I fell sick on the night of the 10th but was sufficiently recovered yesterday to go to school so yay!! The last time I was that sick was a long time ago. Throwing up. Then the drama that is trying to get treatment in a public institution in this country that I love so much. Turns out this girl has malaria….so I have to get on some treatment that promises to cure me 🙂 Positive attitude……………I have good friends, I do………….especially the ones who were there when I was throwing up into the toilet basin and all I could think of was all those things I am yet to achieve.

Person X and I had a long and ridiculous arguement  about schools and school pride and on and on………..I was sticking up for (get this) the high school I want my brother to attend and he for his. The high school I attended is very much like the one I would like my brother to attend. Old, full of traditions that can drive you nuts, hard not to love, respected, a legacy to pass to your daughters………………….an African version of a prep school. And person X did not attend such a school. So after I had said all these wondrous things, he said the same things could be said about his school. And we had a useless conversation that I wrapped up by telling him I was sorry I had upset him. Just so the feeling would go away.

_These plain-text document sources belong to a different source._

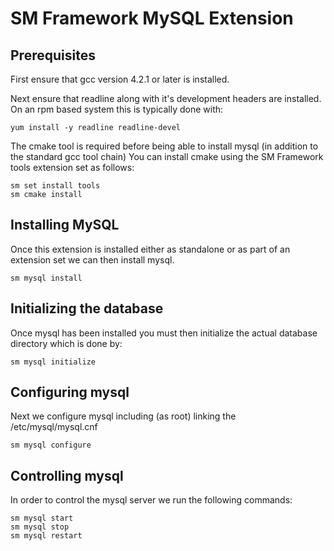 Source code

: # SM Framework MySQL Extension

## Prerequisites
First ensure that gcc version 4.2.1 or later is installed.

Next ensure that readline along with it's development headers are installed.
On an rpm based system this is typically done with:

    yum install -y readline readline-devel


The cmake tool is required before being able to install mysql (in
addition to the standard gcc tool chain) You can install cmake using the
SM Framework tools extension set as follows:

    sm set install tools
    sm cmake install

## Installing MySQL

Once this extension is installed either as standalone or as part of an
extension set we can then install mysql.

    sm mysql install

## Initializing the database

Once mysql has been installed you must then initialize the actual database
directory which is done by:

    sm mysql initialize

## Configuring mysql

Next we configure mysql including (as root) linking the /etc/mysql/mysql.cnf

    sm mysql configure

## Controlling mysql

In order to control the mysql server we run the following commands:

    sm mysql start
    sm mysql stop
    sm mysql restart

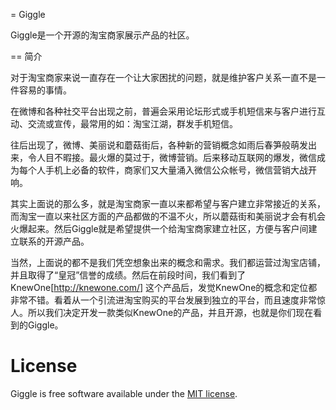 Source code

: = Giggle

Giggle是一个开源的淘宝商家展示产品的社区。

== 简介

对于淘宝商家来说一直存在一个让大家困扰的问题，就是维护客户关系一直不是一件容易的事情。

在微博和各种社交平台出现之前，普遍会采用论坛形式或手机短信来与客户进行互动、交流或宣传，最常用的如：淘宝江湖，群发手机短信。

往后出现了，微博、美丽说和蘑菇街后，各种新的营销概念如雨后春笋般萌发出来，令人目不暇接。最火爆的莫过于，微博营销。后来移动互联网的爆发，微信成为每个人手机上必备的软件，商家们又大量涌入微信公众帐号，微信营销大战开响。

其实上面说的那么多，就是淘宝商家一直以来都希望与客户建立非常接近的关系，而淘宝一直以来社区方面的产品都做的不温不火，所以蘑菇街和美丽说才会有机会火爆起来。然后Giggle就是希望提供一个给淘宝商家建立社区，方便与客户间建立联系的开源产品。

当然，上面说的都不是我们凭空想象出来的概念和需求。我们都运营过淘宝店铺，并且取得了“皇冠”信誉的成绩。然后在前段时间，我们看到了 KnewOne[http://knewone.com/] 这个产品后，发觉KnewOne的概念和定位都非常不错。看着从一个引流进淘宝购买的平台发展到独立的平台，而且速度非常惊人。所以我们决定开发一款类似KnewOne的产品，并且开源，也就是你们现在看到的Giggle。

License
=======
Giggle is free software available under the [MIT license](http://en.wikipedia.org/wiki/MIT_License).
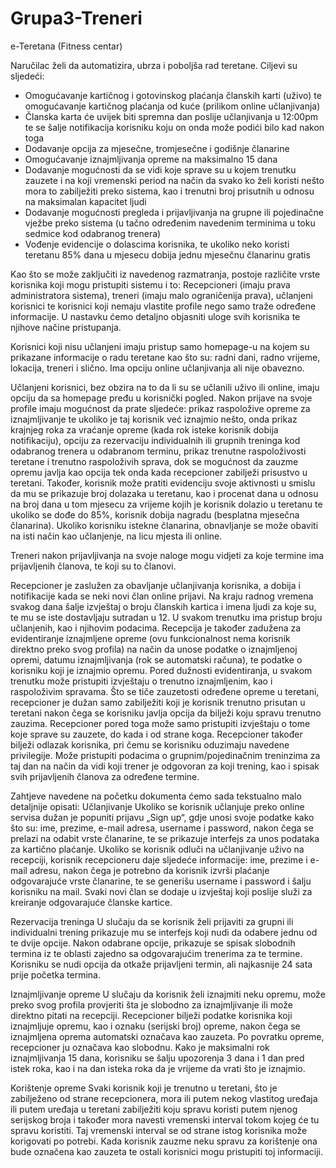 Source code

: # Grupa3-Treneri
e-Teretana (Fitness centar)

Naručilac želi da automatizira, ubrza i poboljša rad teretane. Ciljevi su sljedeći:
-	Omogućavanje kartičnog i gotovinskog plaćanja članskih karti (uživo) te omogućavanje kartičnog plaćanja od kuće (prilikom online učlanjivanja)
-	Članska karta će uvijek biti spremna dan poslije učlanjivanja u 12:00pm te se šalje notifikacija korisniku koju on onda može podići bilo kad nakon toga
-	Dodavanje opcija za mjesečne, tromjesečne i godišnje članarine
-	Omogućavanje iznajmljivanja opreme na maksimalno 15 dana
-	Dodavanje mogućnosti da se vidi koje sprave su u kojem trenutku zauzete i na koji vremenski period na način da svako ko želi koristi nešto mora to zabilježiti preko sistema, kao i trenutni broj prisutnih u odnosu na maksimalan kapacitet ljudi 
-	Dodavanje mogućnosti pregleda i prijavljivanja na grupne ili pojedinačne vježbe preko sistema (u tačno određenim navedenim terminima u toku sedmice kod odabranog trenera)
-	Vođenje evidencije o dolascima korisnika, te ukoliko neko koristi teretanu 85% dana u mjesecu dobija jednu mjesečnu članarinu gratis

Kao što se može zaključiti iz navedenog razmatranja, postoje različite vrste korisnika koji mogu pristupiti sistemu i to: Recepcioneri (imaju prava administratora sistema), treneri (imaju malo ograničenija prava), učlanjeni korisnici te korisnici koji nemaju vlastite profile nego samo traže određene informacije. U nastavku ćemo detaljno objasniti uloge svih korisnika te njihove načine pristupanja.

Korisnici koji nisu učlanjeni imaju pristup samo homepage-u na kojem su prikazane informacije o radu teretane kao što su: radni dani, radno vrijeme, lokacija, treneri i slično. Ima opciju online učlanjivanja ali nije obavezno.

Učlanjeni korisnici, bez obzira na to da li su se učlanili uživo ili online, imaju opciju da sa homepage pređu u korisnički pogled. Nakon prijave na svoje profile imaju mogućnost da prate sljedeće: prikaz raspoložive opreme za iznajmljivanje te ukoliko je taj korisnik već iznajmio nešto, onda prikaz krajnjeg roka za vraćanje opreme (kada rok isteke korisnik dobija notifikaciju), opciju za rezervaciju individualnih ili grupnih treninga kod odabranog trenera u odabranom terminu, prikaz trenutne raspoloživosti teretane i trenutno raspoloživih sprava, dok se mogućnost da zauzme opremu javlja kao opcija tek onda kada recepcioner zabilježi prisustvo u teretani. Također, korisnik može pratiti evidenciju svoje aktivnosti u smislu da mu se prikazuje broj dolazaka u teretanu, kao i procenat dana u odnosu na broj dana u tom mjesecu za vrijeme kojih je korisnik dolazio u teretanu te ukoliko se dođe do 85%, korisnik dobija nagradu (besplatna mjesečna članarina). Ukoliko korisniku istekne članarina, obnavljanje se može obaviti na isti način kao učlanjenje, na licu mjesta ili online.

Treneri nakon prijavljivanja na svoje naloge mogu vidjeti za koje termine ima prijavljenih članova, te koji su to članovi.

Recepcioner je zaslužen za obavljanje učlanjivanja korisnika, a dobija i notifikacije kada se neki novi član online prijavi. Na kraju radnog vremena svakog dana šalje izvještaj o broju članskih kartica i imena ljudi za koje su, te mu se iste dostavljaju sutradan u 12. U svakom trenutku ima pristup broju učlanjenih, kao i njihovim podacima. Recepcija je također zadužena za evidentiranje iznajmljene opreme (ovu funkcionalnost nema korisnik direktno preko svog profila) na način da unose podatke o iznajmljenoj opremi, datumu iznajmljivanja (rok se automatski računa), te podatke o korisniku koji je iznajmio opremu. Pored dužnosti evidentiranja, u svakom trenutku može pristupiti izvještaju o trenutno iznajmljenim, kao i raspoloživim spravama. Što se tiče zauzetosti određene opreme u teretani, recepcioner je dužan samo zabilježiti koji je korisnik trenutno prisutan u teretani nakon čega se korisniku javlja opcija da bilježi koju spravu trenutno zauzima. Recepcioner pored toga može samo pristupiti izvještaju o tome koje sprave su zauzete, do kada i od strane koga. Recepcioner također bilježi odlazak korisnika, pri čemu se korisniku oduzimaju navedene privilegije. Može pristupiti podacima o grupnim/pojedinačnim treninzima za taj dan na način da vidi koji trener je odgovoran za koji trening, kao i spisak svih prijavljenih članova za određene termine.

Zahtjeve navedene na početku dokumenta ćemo sada tekstualno malo detaljnije opisati:
Učlanjivanje
Ukoliko se korisnik učlanjuje preko online servisa dužan je popuniti prijavu „Sign up“, gdje unosi svoje podatke kako što su: ime, prezime, e-mail adresa, username i password, nakon čega se prelazi na odabit vrste članarine, te se prikazuje interfejs za unos podataka za kartično plaćanje. Ukoliko se korisnik odluči na učlanjivanje uživo na recepciji, korisnik recepcioneru daje sljedeće informacije: ime, prezime i e-mail adresu, nakon čega je potrebno da korisnik izvrši plaćanje odgovarajuće vrste članarine, te se generišu username i password i šalju korisniku na mail. Svaki novi član se dodaje u izvještaj koji poslije služi za kreiranje odgovarajuće članske kartice.

Rezervacija treninga
U slučaju da se korisnik želi prijaviti za grupni ili individualni trening prikazuje mu se interfejs koji nudi da odabere jednu od te dvije opcije. Nakon odabrane opcije, prikazuje se spisak slobodnih termina iz te oblasti zajedno sa odgovarajućim trenerima za te termine. Korisniku se nudi opcija da otkaže prijavljeni termin, ali najkasnije 24 sata prije početka termina.

Iznajmljivanje opreme
U slučaju da korisnik želi iznajmiti neku opremu, može preko svog profila provjeriti šta je slobodno za iznajmljivanje ili može direktno pitati na recepciji. Recepcioner bilježi podatke korisnika koji iznajmljuje opremu, kao i oznaku (serijski broj) opreme, nakon čega se iznajmljena oprema automatski označava kao zauzeta. Po povratku opreme, recepcioner ju označava kao slobodnu. Kako je maksimalni rok iznajmljivanja 15 dana, korisniku se šalju upozorenja 3 dana i 1 dan pred istek roka, kao i na dan isteka roka da je vrijeme da vrati što je iznajmio.

Korištenje opreme
Svaki korisnik koji je trenutno u teretani, što je zabilježeno od strane recepcionera, mora ili putem nekog vlastitog uređaja ili putem uređaja u teretani zabilježiti koju spravu koristi putem njenog serijskog broja i također mora navesti vremenski interval tokom kojeg će tu spravu koristiti. Taj vremenski interval se od strane istog korisnika može korigovati po potrebi. Kada korisnik zauzme neku spravu za korištenje ona bude označena kao zauzeta te ostali korisnici mogu pristupiti toj informaciji.

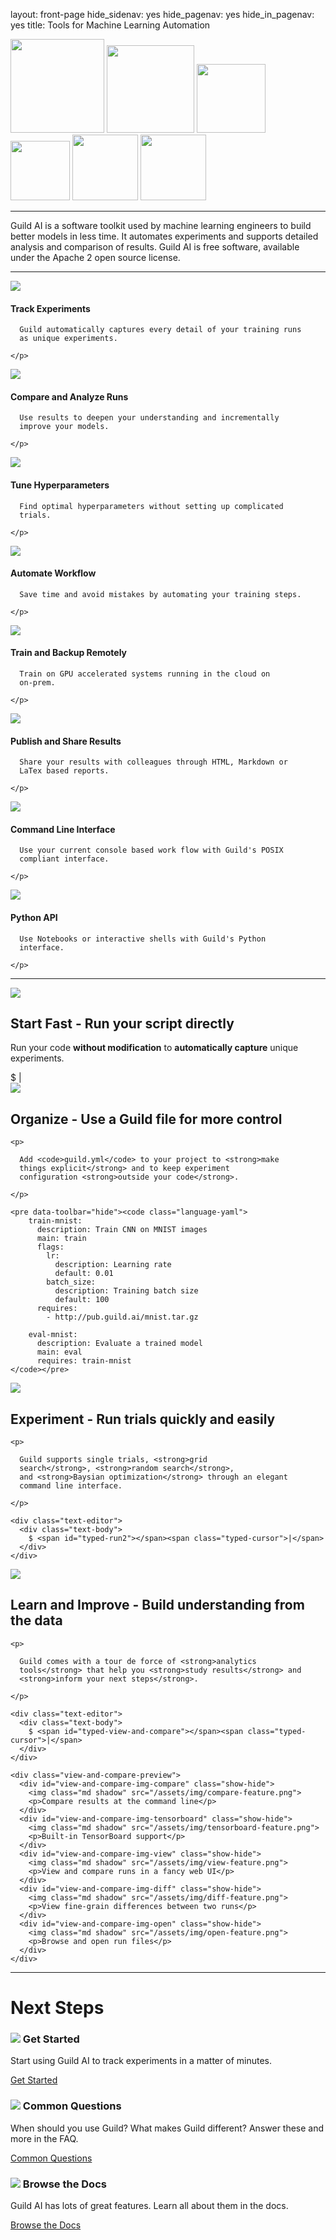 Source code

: layout: front-page
hide_sidenav: yes
hide_pagenav: yes
hide_in_pagenav: yes
title: Tools for Machine Learning Automation

<div id="get-started-fab"></div>

<div class="row match-height logos">
  <img src="/assets/img/tensorflow-logo.png" width="150">
  <img src="/assets/img/pytorch-logo.png" width="140">
  <img src="/assets/img/keras-logo.png" width="110">
  <img src="/assets/img/scikit-learn-logo.png" width="95">
  <img src="/assets/img/mxnet-logo.png" width="105">
  <img src="/assets/img/xgboost-logo.png" width="105">
</div>

---

<p markdown="1" class="highlight">

Guild AI is a software toolkit used by machine learning engineers to
build better models in less time. It automates experiments and
supports detailed analysis and comparison of results. Guild AI is free
software, available under the Apache 2 open source license.

</p>

---

<div class="row other-features display-flex">

  <div class="col-sm-6">
    <img class="feature-icon" src="/assets/icons/folder-check.svg">
    <h4>Track Experiments</h4>
    <p>

      Guild automatically captures every detail of your training runs
      as unique experiments.

    </p>
  </div>

  <div class="col-sm-6">
    <img class="feature-icon" src="/assets/icons/analytics-graph.svg">
    <h4>Compare and Analyze Runs</h4>
    <p>

      Use results to deepen your understanding and incrementally
      improve your models.

    </p>
  </div>

  <div class="col-sm-6">
    <img class="feature-icon" src="/assets/icons/seo-search-star.svg">
    <h4>Tune Hyperparameters</h4>
    <p>

      Find optimal hyperparameters without setting up complicated
      trials.

    </p>
  </div>

  <div class="col-sm-6">
    <img class="feature-icon" src="/assets/icons/hierarchy.svg">
    <h4>Automate Workflow</h4>
    <p>

      Save time and avoid mistakes by automating your training steps.

    </p>
  </div>

  <div class="col-sm-6">
    <img class="feature-icon" src="/assets/icons/cloud-server.svg">
    <h4>Train and Backup Remotely</h4>
    <p>

      Train on GPU accelerated systems running in the cloud on
      on-prem.

    </p>
  </div>

  <div class="col-sm-6">
    <img class="feature-icon" src="/assets/icons/common-file-text-share.svg">
    <h4>Publish and Share Results</h4>
    <p>

      Share your results with colleagues through HTML, Markdown or
      LaTex based reports.

    </p>
  </div>

  <div class="col-sm-6">
    <img class="feature-icon" src="/assets/icons/app-window-code.svg">
    <h4>Command Line Interface</h4>
    <p>

      Use your current console based work flow with Guild's POSIX
      compliant interface.

    </p>
  </div>

  <div class="col-sm-6">
    <img class="feature-icon" src="/assets/icons/file-py.svg">
    <h4>Python API</h4>
    <p>

      Use Notebooks or interactive shells with Guild's Python
      interface.

    </p>
  </div>
</div>

---

<div class="row feature">
  <div class="hidden-xs col-sm-2">
    <img class="icon" src="/assets/icons/railroad-fast-train-1.svg">
  </div>
  <div class="col-sm-10">
    <h2><strong>Start Fast</strong> - Run your script directly</h2>
    <p>
      Run your code <strong>without modification</strong>
      to <strong>automatically capture</strong> unique experiments.
    </p>
    <div class="text-editor">
      <div class="text-body">
        $ <span id="typed-run"></span><span class="typed-cursor">|</span>
      </div>
    </div>
  </div>
</div>

<div class="row feature">
  <div class="hidden-xs col-sm-2">
    <img class="icon" src="/assets/icons/file-code-settings-1.svg">
  </div>
  <div class="col-sm-10">
    <h2><strong>Organize</strong> - Use a Guild file for more control</h2>

    <p>

      Add <code>guild.yml</code> to your project to <strong>make
      things explicit</strong> and to keep experiment
      configuration <strong>outside your code</strong>.

    </p>

    <pre data-toolbar="hide"><code class="language-yaml">
        train-mnist:
          description: Train CNN on MNIST images
          main: train
          flags:
            lr:
              description: Learning rate
              default: 0.01
            batch_size:
              description: Training batch size
              default: 100
          requires:
            - http://pub.guild.ai/mnist.tar.gz

        eval-mnist:
          description: Evaluate a trained model
          main: eval
          requires: train-mnist
    </code></pre>

  </div>
</div>

<div class="row feature">
  <div class="hidden-xs col-sm-2">
    <img class="icon" src="/assets/icons/charging-flash-sync-1.svg">
  </div>
  <div class="col-sm-10">
    <h2><strong>Experiment</strong> - Run trials quickly and easily</h2>

    <p>

      Guild supports single trials, <strong>grid
      search</strong>, <strong>random search</strong>,
      and <strong>Baysian optimization</strong> through an elegant
      command line interface.

    </p>

    <div class="text-editor">
      <div class="text-body">
        $ <span id="typed-run2"></span><span class="typed-cursor">|</span>
      </div>
    </div>
  </div>
</div>

<div class="row feature">
  <div class="hidden-xs col-sm-2">
    <img class="icon" src="/assets/icons/seo-search-graph-1.svg">
  </div>
  <div class="col-sm-10">
    <h2><strong>Learn and Improve</strong> - Build understanding from
    the data</h2>

    <p>

      Guild comes with a tour de force of <strong>analytics
      tools</strong> that help you <strong>study results</strong> and
      <strong>inform your next steps</strong>.

    </p>

    <div class="text-editor">
      <div class="text-body">
        $ <span id="typed-view-and-compare"></span><span class="typed-cursor">|</span>
      </div>
    </div>

    <div class="view-and-compare-preview">
      <div id="view-and-compare-img-compare" class="show-hide">
        <img class="md shadow" src="/assets/img/compare-feature.png">
        <p>Compare results at the command line</p>
      </div>
      <div id="view-and-compare-img-tensorboard" class="show-hide">
        <img class="md shadow" src="/assets/img/tensorboard-feature.png">
        <p>Built-in TensorBoard support</p>
      </div>
      <div id="view-and-compare-img-view" class="show-hide">
        <img class="md shadow" src="/assets/img/view-feature.png">
        <p>View and compare runs in a fancy web UI</p>
      </div>
      <div id="view-and-compare-img-diff" class="show-hide">
        <img class="md shadow" src="/assets/img/diff-feature.png">
        <p>View fine-grain differences between two runs</p>
      </div>
      <div id="view-and-compare-img-open" class="show-hide">
        <img class="md shadow" src="/assets/img/open-feature.png">
        <p>Browse and open run files</p>
      </div>
    </div>
  </div>
</div>

---

# Next Steps

<div class="row display-flex">
<div class="col col-md-4">
<div class="promo left">
<h3><img src="/assets/icons/cursor-double-click-bold.svg"> Get Started</h3>
<p class="expand">

Start using Guild AI to track experiments in a matter of minutes.

</p>
<a class="btn btn-primary cta" href="/start/"
  >Get Started <i class="fa next"></i></a>
</div>
</div>

<div class="col col-md-4">
<div class="promo left">
<h3><img src="/assets/icons/task-list-question.svg"> Common Questions</h3>
<p class="expand">

When should you use Guild? What makes Guild different? Answer these
and more in the FAQ.

</p>
<a class="btn btn-primary cta" href="/faq/"
  >Common Questions <i class="fa next"></i></a>
</div>
</div>

<div class="col col-md-4">
<div class="promo left">
<h3><img src="/assets/icons/book-open-text.svg"> Browse the Docs</h3>
<p class="expand">

Guild AI has lots of great features. Learn all about them in the docs.

</p>
<a class="btn btn-primary" href="/docs/">Browse the Docs <i class="fa next"></i></a>
</div>
</div>
</div>
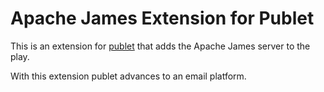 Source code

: # Apache James Extension for Publet

This is an extension for [publet](https://eknet.org/main/projects/publet/index.html) that
adds the Apache James server to the play.

With this extension publet advances to an email platform.

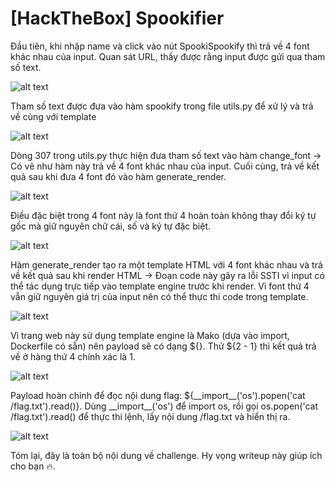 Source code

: # [HackTheBox] Spookifier
<p>Đầu tiên, khi nhập name và click vào nút SpookiSpookify thì trả về 4 font khác nhau của input. Quan sát URL, thấy được rằng input được gửi qua tham số text.</p>

![alt text](/thanhlai/post/web_exploitation/image/post5/image.png)

<p>Tham số text được đưa vào hàm spookify trong file utils.py để xử lý và trả về cùng với template </p>

![alt text](/thanhlai/post/web_exploitation/image/post5/image-1.png)

<p>Dòng 307 trong utils.py thực hiện đưa tham số text vào hàm change_font -> Có vẻ như hàm này trả về 4 font khác nhau của input. Cuối cùng, trả về kết quả sau khi đưa 4 font đó vào hàm generate_render.</p>

![alt text](/thanhlai/post/web_exploitation/image/post5/image-2.png)

<p>Điều đặc biệt trong 4 font này là font thứ 4 hoàn toàn không thay đổi ký tự gốc mà giữ nguyên chữ cái, số và ký tự đặc biệt.</p>

![alt text](/thanhlai/post/web_exploitation/image/post5/image-6.png)

<p>Hàm generate_render tạo ra một template HTML với 4 font khác nhau và trả về kết quả sau khi render HTML -> Đoạn code này gây ra lỗi SSTI vì input có thể tác dụng trực tiếp vào template engine trước khi render. Vì font thứ 4 vẫn giữ nguyên giá trị của input nên có thể thực thi code trong template.</p>

![alt text](/thanhlai/post/web_exploitation/image/post5/image-3.png)

<p>Vì trang web này sử dụng template engine là Mako (dựa vào import, Dockerfile có sẵn) nên payload sẽ có dạng ${}. Thử ${2 - 1} thì kết quả trả về ở hàng thứ 4 chính xác là 1.</p>

![alt text](/thanhlai/post/web_exploitation/image/post5/image-4.png)

<p>Payload hoàn chỉnh để đọc nội dung flag: ${__import__('os').popen('cat /flag.txt').read()}. Dùng __import__('os') để import os, rồi gọi os.popen('cat /flag.txt').read() để thực thi lệnh, lấy nội dung /flag.txt và hiển thị ra.</p>

![alt text](/thanhlai/post/web_exploitation/image/post5/image-5.png)

<p>Tóm lại, đây là toàn bộ nội dung về challenge. Hy vọng writeup này giúp ích cho bạn 🔥.</p>
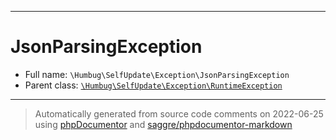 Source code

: ***

# JsonParsingException





* Full name: `\Humbug\SelfUpdate\Exception\JsonParsingException`
* Parent class: [`\Humbug\SelfUpdate\Exception\RuntimeException`](./RuntimeException.md)






***
> Automatically generated from source code comments on 2022-06-25 using [phpDocumentor](http://www.phpdoc.org/) and [saggre/phpdocumentor-markdown](https://github.com/Saggre/phpDocumentor-markdown)
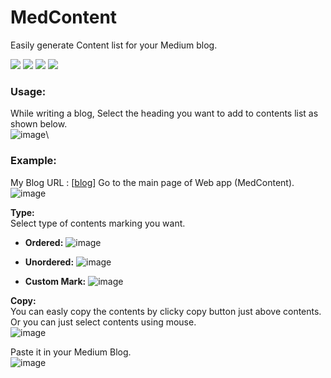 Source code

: # MedContent
Easily generate Content list for your Medium blog. 

![](https://img.shields.io/badge/Django-4.2.3-green)
![](https://img.shields.io/badge/Python-3.11.1-lightgreen)
![](https://github.com/4yub1k/djblog/actions/workflows/djMed.yml/badge.svg)
![](https://img.shields.io/badge/Release-1.0.0-orange)

### Usage:
While writing a blog, Select the heading you want to add to contents list as shown below.\
![image](https://github.com/4yub1k/djMedium/assets/45902447/5bd70a3f-ca02-4aca-b2e6-2c8ff8782cc3)\
### Example:
My Blog URL : [[blog](https://medium.com/@4yub1k/free-deploy-django-project-to-pythonanywhere-1f3f08a6447f)]
Go to the main page of Web app (MedContent).\
![image](https://github.com/4yub1k/djMedium/assets/45902447/7e4d5e40-35fb-48ae-9d8b-15a0cc5ad79f)

**Type:**\
Select type of contents marking you want.
- **Ordered:**
  ![image](https://github.com/4yub1k/djMedium/assets/45902447/49510338-d889-4adb-8e65-bd1d83fb43f2)

- **Unordered:**
  ![image](https://github.com/4yub1k/djMedium/assets/45902447/349eab11-eb41-4593-9ae7-394318ebd111)

- **Custom Mark:**
  ![image](https://github.com/4yub1k/djMedium/assets/45902447/733a1101-30ce-4a4e-971d-19c02df2a4a9)

**Copy:**\
You can easly copy the contents by clicky copy button just above contents. Or you can just select contents using mouse.\
![image](https://github.com/4yub1k/djMedium/assets/45902447/4bf01b57-9c61-4222-91fe-48118c15124f)

Paste it in your Medium Blog.\
![image](https://github.com/4yub1k/djMedium/assets/45902447/21108917-af6e-4ed3-8909-99a2b0b9bbe9)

When did I become this woman-person that does not stick up for her beliefs? I now understand why Ivy Leaguers want to date fellow Ivy grads. They are from the same tradition! These class distinctions we see in the world are a means of self-preservation. Imagine having a fight with your spouse over cutlery. How weird…….right? Wrong! How like something that would happen if you were from different worlds. And here is the catch; with the exception of my prep school, we have had almost identical lives – how do we explain that fall out?

And so lessons learnt from the sickness and from my argument with X:

I have had my Aha! moment …………. puking into a toilet bowl. And Oprah’ll interview me for me to tell her 😉

X and I don’t have school tradition in common………is that something I can overlook?